D'après RFI, il a embarqué dimanche "à bord d'un avion militaire français pour La Réunion, avant de partir vers une autre destination avec sa famille". "Je ne confirme rien aujourd'hui", a répondu à ce sujet depuis l'Egypte le président français, Emmanuel Macron, disant sa "grande préoccupation" pour Madagascar.
Des remises de peine ont été accordées lundi par décret présidentiel à une série de personnes parmi lesquelles le Franco-Malgache Paul Maillot Rafanoharana, emprisonné depuis 2021 pour tentative de coup d'Etat et point de crispation entre les deux pays.
En fin de semaine dernière, une unité militaire, le CAPSAT, qui avait joué un rôle majeur dans le coup d'État en 2009 ayant porté au pouvoir M. Rajoelina, à la suite déjà d'une mobilisation populaire, a appelé les forces de sécurité à "refuser de tirer" sur les manifestants, avant de rejoindre ces derniers dans le centre de la capitale.
"Plus de dinosaures"
"C'est tout bizarre, vu qu'on était habitué à toujours être pourchassé et bombardé par des gaz lacrymogènes", a témoigné auprès de l'AFP Finaritra Manitra Andrianamelasoa, 24 ans. Cet étudiant en droit figurait parmi les milliers de manifestants ayant rejoint lundi la place du 13-mai dans une ambiance de fête.
Marchant au rythme d'une fanfare, le cortège a enflé à mesure qu'il approchait de ce lieu symbolique de l'histoire politique malgache, baptisé en hommage aux tués d'un soulèvement populaire en 1972 ayant conduit au départ du premier président.
"Au tout début, ce qu'on demandait, c'était l'électricité, la liberté de s'exprimer, mais on attend actuellement sa démission", a asséné Steven Mandimbiarivong Rasolonjanahary, 19 ans, un autre étudiant en droit.
"On attend sa démission, mais, le connaissant, je ne crois pas qu'il va dire cela", pronostiquait Rotsinasandratra Lucas Hantamalala, étudiante de 20 ans. "Plus de dinosaures politiques s'il vous plaît! On en a assez vu", exhorte-t-elle.
Départ du président du Sénat
Le mouvement de contestation, qui dénonçait au départ les coupures incessantes d'eau et d'électricité, s'est mué depuis en une contestation plus large du président Rajoelina et de son clan.
Le conseil sécurité de l'Union africaine "rejette catégoriquement toute tentative de changement anticonstitutionnel du gouvernement dans le pays", a-t-il averti lundi dans un communiqué qui "exhorte toutes les unités des forces armées malgaches à "s'abstenir de toute ingérence dans les affaires politiques".
Les manifestants ont obtenu ce week-end le départ du décrié président du Sénat Richard Ravalomanana, ancien commandant de gendarmerie.

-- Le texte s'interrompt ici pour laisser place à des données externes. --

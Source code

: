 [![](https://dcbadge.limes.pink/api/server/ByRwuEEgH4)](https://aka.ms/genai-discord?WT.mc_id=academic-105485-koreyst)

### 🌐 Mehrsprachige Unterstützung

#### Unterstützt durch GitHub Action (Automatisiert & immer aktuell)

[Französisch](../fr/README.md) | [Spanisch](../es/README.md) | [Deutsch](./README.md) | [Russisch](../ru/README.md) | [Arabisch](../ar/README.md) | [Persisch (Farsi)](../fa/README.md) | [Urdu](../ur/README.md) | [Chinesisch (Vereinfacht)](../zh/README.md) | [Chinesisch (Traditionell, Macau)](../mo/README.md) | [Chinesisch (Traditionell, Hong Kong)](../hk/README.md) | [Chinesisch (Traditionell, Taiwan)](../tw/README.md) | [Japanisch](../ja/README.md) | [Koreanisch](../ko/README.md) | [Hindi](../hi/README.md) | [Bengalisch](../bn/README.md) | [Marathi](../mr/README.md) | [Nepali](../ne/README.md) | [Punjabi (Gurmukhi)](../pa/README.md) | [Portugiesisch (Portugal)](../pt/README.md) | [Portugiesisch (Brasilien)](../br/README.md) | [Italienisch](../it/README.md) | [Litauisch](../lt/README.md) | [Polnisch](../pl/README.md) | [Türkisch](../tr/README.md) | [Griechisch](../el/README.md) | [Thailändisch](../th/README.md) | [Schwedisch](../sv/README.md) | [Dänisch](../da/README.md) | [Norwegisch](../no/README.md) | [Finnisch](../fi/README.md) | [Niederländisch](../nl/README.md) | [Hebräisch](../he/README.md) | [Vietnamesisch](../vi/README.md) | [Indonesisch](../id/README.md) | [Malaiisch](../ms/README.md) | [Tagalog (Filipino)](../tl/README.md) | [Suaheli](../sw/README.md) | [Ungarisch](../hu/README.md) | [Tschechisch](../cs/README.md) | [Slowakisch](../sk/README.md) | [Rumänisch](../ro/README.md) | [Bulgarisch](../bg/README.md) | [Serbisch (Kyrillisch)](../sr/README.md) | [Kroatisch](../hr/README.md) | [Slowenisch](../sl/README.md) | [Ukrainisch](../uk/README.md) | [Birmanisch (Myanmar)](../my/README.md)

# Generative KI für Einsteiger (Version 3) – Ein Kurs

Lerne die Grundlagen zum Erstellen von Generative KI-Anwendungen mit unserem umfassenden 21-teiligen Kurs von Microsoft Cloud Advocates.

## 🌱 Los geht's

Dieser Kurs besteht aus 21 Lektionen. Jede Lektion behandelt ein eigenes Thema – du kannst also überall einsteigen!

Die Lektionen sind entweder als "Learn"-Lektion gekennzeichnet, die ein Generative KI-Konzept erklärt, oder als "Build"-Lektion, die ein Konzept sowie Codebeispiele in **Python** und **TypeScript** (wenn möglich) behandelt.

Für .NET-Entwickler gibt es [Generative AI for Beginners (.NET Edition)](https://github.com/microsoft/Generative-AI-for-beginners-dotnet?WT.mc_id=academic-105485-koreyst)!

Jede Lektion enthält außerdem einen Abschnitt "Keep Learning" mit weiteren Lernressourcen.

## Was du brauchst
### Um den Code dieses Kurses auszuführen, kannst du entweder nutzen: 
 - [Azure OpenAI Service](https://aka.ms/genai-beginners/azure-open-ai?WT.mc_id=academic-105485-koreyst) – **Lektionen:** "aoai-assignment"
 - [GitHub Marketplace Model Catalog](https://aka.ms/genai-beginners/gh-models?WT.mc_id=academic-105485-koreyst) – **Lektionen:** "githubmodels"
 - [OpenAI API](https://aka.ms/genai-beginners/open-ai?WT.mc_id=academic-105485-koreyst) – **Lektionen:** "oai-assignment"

Surnommé "général Bomba" pour son recours généreux aux grenades lacrymogènes lors de la crise de 2009, Richard Ravalomanana était accusé par les contestataires d'être un des principaux acteurs de la répression des manifestations ces dernières semaines.
Quant au troisième homme vilipendé par la rue, l'homme d'affaires et proche du chef de l'Etat Maminiaina Ravatomanga, il a fui dimanche matin à l'île Maurice voisine, comme l'a confirmé le gouvernement mauricien.
Au moins 22 personnes ont été tuées au début des manifestations et plus d'une centaine blessées, d'après un bilan de l'ONU. Madagascar, île à la population très démunie, a une longue histoire de soulèvements populaires suivis par la mise en place de gouvernements militaires de transition.